Figura 9: Representação simplificada das propostas integradoras dos dois sistemas: (a)
Interpretação da proposta de Cascetta (2009) e (b) Ciclo de relações paralelas
Desta proposta, associada às releituras dos modelos conceituais apresentados anteriormente,
aponta-se para uma nova representação da interação entre os sistemas de transportes e uso do
solo, vista na Figura 10.
Figura 10: Proposta de interação entre os sistemas de atividades e transportes.
5. COMENTÁRIOS FINAIS
Questões ainda em aberto, sobre as maneira de inter-relacionar os dois sistemas, passam pela
interpretação dos indicadores externos de ligação. A partir da análise de revisão dos modelos
conceituais, aponta-se para indicadores de acessibilidade como o melhor elemento de conexão
entre os dois sistemas. Entretanto, com base na interação proposta na Figura 10, percebeu-se
uma assimetria na representação, que contava com a acessibilidade como elemento conector
apenas entre a oferta de transportes e a demanda por atividades. A partir do reconhecimento
que a oferta de atividades tem papel importante como alimentador da demanda por
deslocamentos, verifica-se a assimetria pela inexistência de indicador, aos moldes da
acessibilidade, que sirva de conector. Esta questão em aberto está ilustrada na Figura 10 pela
caixa descrita “Dispersão/Concentração”, que representa a influência da manifestação
espacial das atividades na maneira como as demandas por deslocamento ocorre.
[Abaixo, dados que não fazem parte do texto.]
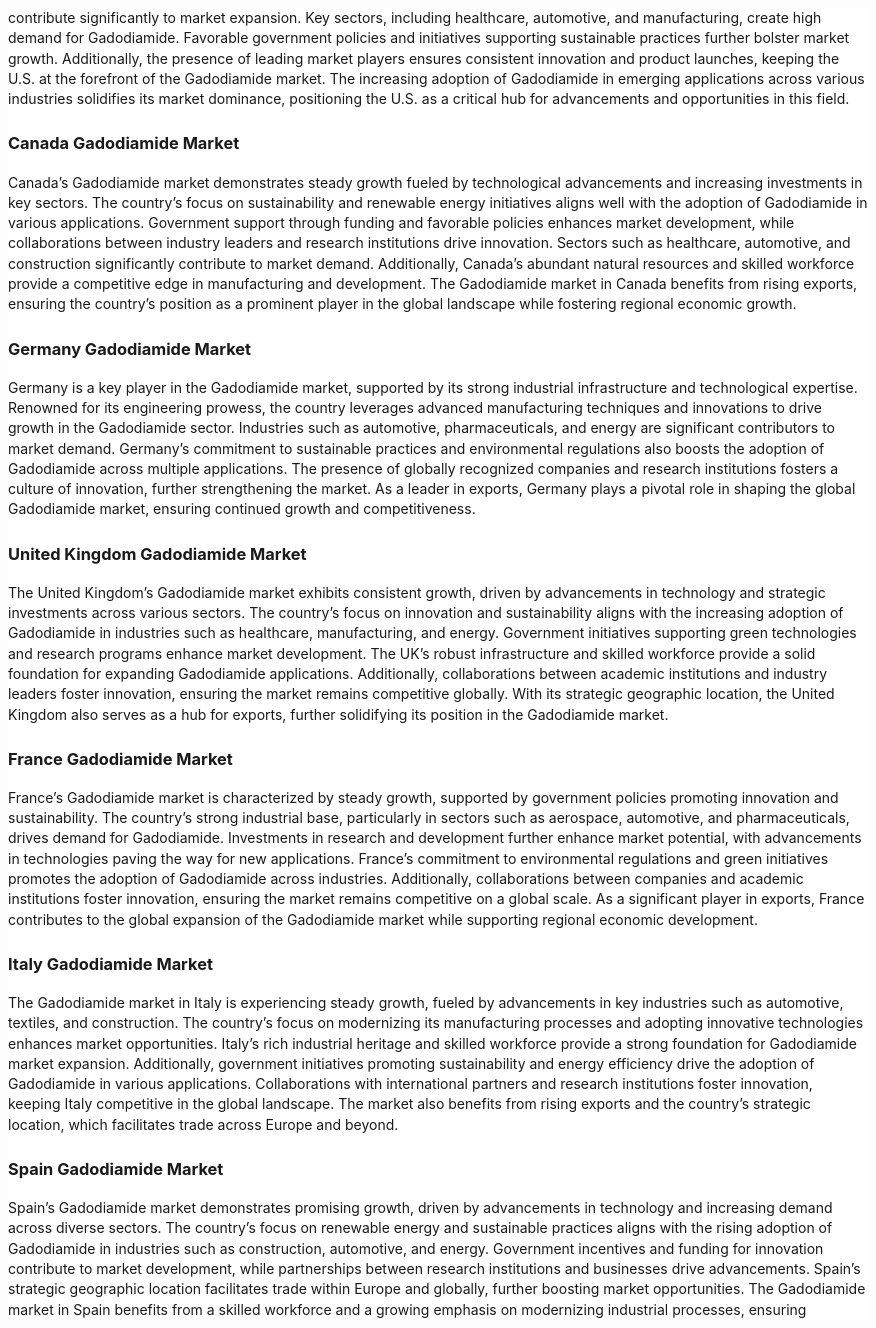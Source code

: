 contribute significantly to market expansion. Key sectors, including healthcare, automotive, and manufacturing, create high demand for Gadodiamide. Favorable government policies and initiatives supporting sustainable practices further bolster market growth. Additionally, the presence of leading market players ensures consistent innovation and product launches, keeping the U.S. at the forefront of the Gadodiamide market. The increasing adoption of Gadodiamide in emerging applications across various industries solidifies its market dominance, positioning the U.S. as a critical hub for advancements and opportunities in this field.</p><h3>Canada Gadodiamide Market</h3><p>Canada&rsquo;s Gadodiamide market demonstrates steady growth fueled by technological advancements and increasing investments in key sectors. The country&rsquo;s focus on sustainability and renewable energy initiatives aligns well with the adoption of Gadodiamide in various applications. Government support through funding and favorable policies enhances market development, while collaborations between industry leaders and research institutions drive innovation. Sectors such as healthcare, automotive, and construction significantly contribute to market demand. Additionally, Canada&rsquo;s abundant natural resources and skilled workforce provide a competitive edge in manufacturing and development. The Gadodiamide market in Canada benefits from rising exports, ensuring the country&rsquo;s position as a prominent player in the global landscape while fostering regional economic growth.</p><h3>Germany Gadodiamide Market</h3><p>Germany is a key player in the Gadodiamide market, supported by its strong industrial infrastructure and technological expertise. Renowned for its engineering prowess, the country leverages advanced manufacturing techniques and innovations to drive growth in the Gadodiamide sector. Industries such as automotive, pharmaceuticals, and energy are significant contributors to market demand. Germany&rsquo;s commitment to sustainable practices and environmental regulations also boosts the adoption of Gadodiamide across multiple applications. The presence of globally recognized companies and research institutions fosters a culture of innovation, further strengthening the market. As a leader in exports, Germany plays a pivotal role in shaping the global Gadodiamide market, ensuring continued growth and competitiveness.</p><h3>United Kingdom Gadodiamide Market</h3><p>The United Kingdom&rsquo;s Gadodiamide market exhibits consistent growth, driven by advancements in technology and strategic investments across various sectors. The country&rsquo;s focus on innovation and sustainability aligns with the increasing adoption of Gadodiamide in industries such as healthcare, manufacturing, and energy. Government initiatives supporting green technologies and research programs enhance market development. The UK&rsquo;s robust infrastructure and skilled workforce provide a solid foundation for expanding Gadodiamide applications. Additionally, collaborations between academic institutions and industry leaders foster innovation, ensuring the market remains competitive globally. With its strategic geographic location, the United Kingdom also serves as a hub for exports, further solidifying its position in the Gadodiamide market.</p><h3>France Gadodiamide Market</h3><p>France&rsquo;s Gadodiamide market is characterized by steady growth, supported by government policies promoting innovation and sustainability. The country&rsquo;s strong industrial base, particularly in sectors such as aerospace, automotive, and pharmaceuticals, drives demand for Gadodiamide. Investments in research and development further enhance market potential, with advancements in technologies paving the way for new applications. France&rsquo;s commitment to environmental regulations and green initiatives promotes the adoption of Gadodiamide across industries. Additionally, collaborations between companies and academic institutions foster innovation, ensuring the market remains competitive on a global scale. As a significant player in exports, France contributes to the global expansion of the Gadodiamide market while supporting regional economic development.</p><h3>Italy Gadodiamide Market</h3><p>The Gadodiamide market in Italy is experiencing steady growth, fueled by advancements in key industries such as automotive, textiles, and construction. The country&rsquo;s focus on modernizing its manufacturing processes and adopting innovative technologies enhances market opportunities. Italy&rsquo;s rich industrial heritage and skilled workforce provide a strong foundation for Gadodiamide market expansion. Additionally, government initiatives promoting sustainability and energy efficiency drive the adoption of Gadodiamide in various applications. Collaborations with international partners and research institutions foster innovation, keeping Italy competitive in the global landscape. The market also benefits from rising exports and the country&rsquo;s strategic location, which facilitates trade across Europe and beyond.</p><h3>Spain Gadodiamide Market</h3><p>Spain&rsquo;s Gadodiamide market demonstrates promising growth, driven by advancements in technology and increasing demand across diverse sectors. The country&rsquo;s focus on renewable energy and sustainable practices aligns with the rising adoption of Gadodiamide in industries such as construction, automotive, and energy. Government incentives and funding for innovation contribute to market development, while partnerships between research institutions and businesses drive advancements. Spain&rsquo;s strategic geographic location facilitates trade within Europe and globally, further boosting market opportunities. The Gadodiamide market in Spain benefits from a skilled workforce and a growing emphasis on modernizing industrial processes, ensuring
A partir deste ponto dois possíveis passos podem ser dados na direção de fortalecer a
representação proposta através da melhor definição de seus elementos constituintes. O
primeiro é a construção do indicador faltante, que relaciona oferta de atividades à demanda
por transportes. O segundo trata de uma tentativa de validação, tendo em vista que muitos
esforços de interação entre os dois subsistemas já resultaram no desenvolvimento de
ferramentas computacionais, aparenta ser lógico o questionamento se a interpretação, tal
como pode ser vista na Figura 10, tem relação com a maneira como os modelos
computacionais de simulação entendem as dinâmicas de uso do solo.
Agradecimentos
Os autores agradecem o apoio financeiro e institucional concedido pela CAPES.